[Stored items]
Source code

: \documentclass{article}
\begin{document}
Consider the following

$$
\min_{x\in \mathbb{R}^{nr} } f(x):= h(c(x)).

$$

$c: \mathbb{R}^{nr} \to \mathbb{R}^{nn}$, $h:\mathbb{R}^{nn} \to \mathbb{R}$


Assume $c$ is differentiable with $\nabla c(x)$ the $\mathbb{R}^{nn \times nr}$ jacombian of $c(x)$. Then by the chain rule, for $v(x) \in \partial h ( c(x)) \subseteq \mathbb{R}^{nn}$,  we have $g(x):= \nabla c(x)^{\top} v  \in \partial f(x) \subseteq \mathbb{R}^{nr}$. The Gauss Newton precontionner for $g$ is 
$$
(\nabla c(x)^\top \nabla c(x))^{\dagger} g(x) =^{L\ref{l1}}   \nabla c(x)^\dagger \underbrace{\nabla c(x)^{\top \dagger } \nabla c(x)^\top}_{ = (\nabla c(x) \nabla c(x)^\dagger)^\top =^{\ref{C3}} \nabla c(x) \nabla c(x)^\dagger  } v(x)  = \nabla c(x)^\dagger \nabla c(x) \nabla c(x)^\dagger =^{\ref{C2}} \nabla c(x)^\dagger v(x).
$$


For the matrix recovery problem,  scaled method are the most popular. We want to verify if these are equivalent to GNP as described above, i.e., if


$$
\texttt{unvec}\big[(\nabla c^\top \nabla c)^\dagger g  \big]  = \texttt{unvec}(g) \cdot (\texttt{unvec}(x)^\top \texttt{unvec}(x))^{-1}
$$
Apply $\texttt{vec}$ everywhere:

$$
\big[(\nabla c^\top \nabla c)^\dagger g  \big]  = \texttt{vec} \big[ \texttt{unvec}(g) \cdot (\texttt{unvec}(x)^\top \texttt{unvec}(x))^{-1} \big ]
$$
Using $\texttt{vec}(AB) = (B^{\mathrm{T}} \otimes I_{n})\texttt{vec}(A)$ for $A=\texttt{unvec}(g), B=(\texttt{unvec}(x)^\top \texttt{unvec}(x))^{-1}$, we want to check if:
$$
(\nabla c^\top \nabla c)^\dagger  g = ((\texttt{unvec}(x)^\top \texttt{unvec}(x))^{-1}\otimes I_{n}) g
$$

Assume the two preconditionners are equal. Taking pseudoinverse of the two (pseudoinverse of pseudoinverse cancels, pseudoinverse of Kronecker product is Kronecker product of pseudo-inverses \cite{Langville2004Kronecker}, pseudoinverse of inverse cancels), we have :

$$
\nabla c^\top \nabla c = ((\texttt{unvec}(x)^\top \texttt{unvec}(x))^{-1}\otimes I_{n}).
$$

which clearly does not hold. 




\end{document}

==

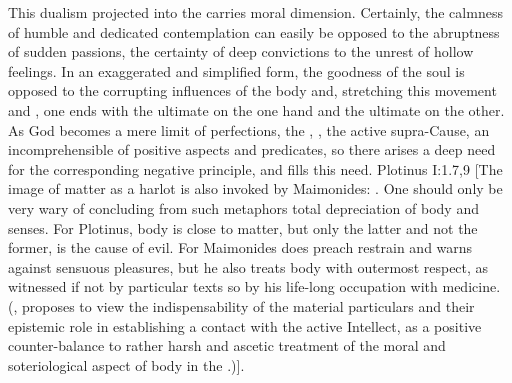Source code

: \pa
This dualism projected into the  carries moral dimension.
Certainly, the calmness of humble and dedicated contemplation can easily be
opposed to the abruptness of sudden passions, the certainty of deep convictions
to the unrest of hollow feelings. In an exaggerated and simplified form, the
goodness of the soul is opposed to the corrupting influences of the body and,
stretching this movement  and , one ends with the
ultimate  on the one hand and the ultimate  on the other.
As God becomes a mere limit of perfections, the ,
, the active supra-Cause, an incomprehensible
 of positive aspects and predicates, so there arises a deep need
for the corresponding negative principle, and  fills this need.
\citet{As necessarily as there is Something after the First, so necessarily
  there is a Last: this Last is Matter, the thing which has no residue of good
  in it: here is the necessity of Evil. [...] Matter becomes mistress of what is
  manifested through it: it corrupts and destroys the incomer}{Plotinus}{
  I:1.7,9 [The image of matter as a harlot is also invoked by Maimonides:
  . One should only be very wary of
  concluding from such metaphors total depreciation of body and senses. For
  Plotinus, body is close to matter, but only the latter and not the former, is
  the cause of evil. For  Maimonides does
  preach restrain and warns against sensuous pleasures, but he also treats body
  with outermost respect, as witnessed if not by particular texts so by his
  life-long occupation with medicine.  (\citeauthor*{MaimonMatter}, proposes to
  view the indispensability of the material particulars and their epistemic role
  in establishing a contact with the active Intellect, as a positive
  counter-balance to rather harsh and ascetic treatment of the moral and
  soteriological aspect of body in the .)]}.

TASK DETAILS
The reply should consist solely of the lines above from the one that has "with outermost respect, as" through the one that has "soteriological aspect of", reproduced exactly.

ANSWER SECTION
  with outermost respect, as witnessed if not by particular texts so by his
  life-long occupation with medicine.  (\citeauthor*{MaimonMatter}, proposes to
  view the indispensability of the material particulars and their epistemic role
  in establishing a contact with the active Intellect, as a positive
  counter-balance to rather harsh and ascetic treatment of the moral and
  soteriological aspect of body in the .)]}.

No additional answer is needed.